ET FINGER, “ET FINGER” EP
ET FINGER is the talented collaboration of Bro Safari and UFO! Over the course of four tracks, these two beat-wave twisters transport listeners to boastfully strange IDM-goes-trap soundscapes by tagging up past structures of electronic music and dousing them in different sheens. Simply put, they play Jenga with the genres. Breaks and beats, dubstep, jungle—fast-moving steps that never reach for the predictable.
Lyn Collins and Rick James’ vocal cameos also appear, oddly placed outside of the typically repeated music context. The drums progress from low frequencies to 4/4 pounding, with electro, bass music, and quasar half-time drops thrown in for good measure. Rave is outta control.
Purchase it here.
MADONNA, “GAMBLER” (WARNER MUSIC GROUP)
Do you know how to recognize a Madonna classic? Play the dub instrumental and ask if Pete Rock or J Dilla would chop up the basslines and mess with the drums to repurpose it for a slicker hip-hop joint.
“Gambler,” written by Madonna (who just announced a greatest hits “celebration” world tour) and produced by John “Jellybean” Benitez for the 1985 film Vision Quest (it plays in the film’s opening), is now available for streaming 37 years after Matthew Modine and Linda Fiorentino gave that teen romance all the wrestler juice you could ever want in an ’80s flick.
It’s synthetic disco-pop with an unmistakable bass line, straightforward melody, and features Madonna pitching 100mph lyrics straight down the American Top 40 lane. As a result, this is the type of keyboard dance bubble gum that reintroduced The Pointer Sisters (RIP Anita Pointer) to the pop charts in the mid-’80s.
The seven-inch version, with extended dance and instrumental mixes of the high-energy track, is now available globally on streaming services and digital storefronts via Rhino and Warner Music Group.

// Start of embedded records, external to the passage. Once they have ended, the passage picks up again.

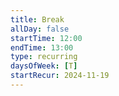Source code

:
 ```yaml
---
title: Break
allDay: false
startTime: 12:00
endTime: 13:00
type: recurring
daysOfWeek: [T]
startRecur: 2024-11-19
---
```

This isn’t a “Physical Attraction” cold groove for Madge. Not even close. She’d shifted her landing spot from Larry Levan’s dance floor to America’s malls via MTV. Nonetheless, the fact that it’s classic Madonna in her winning-pop phase, gives it context. Pete Rock and J Dilla would have Ginsu-knifed the Bejesus outta this confection.
Don’t believe me? Give that instrumental remix a spin here.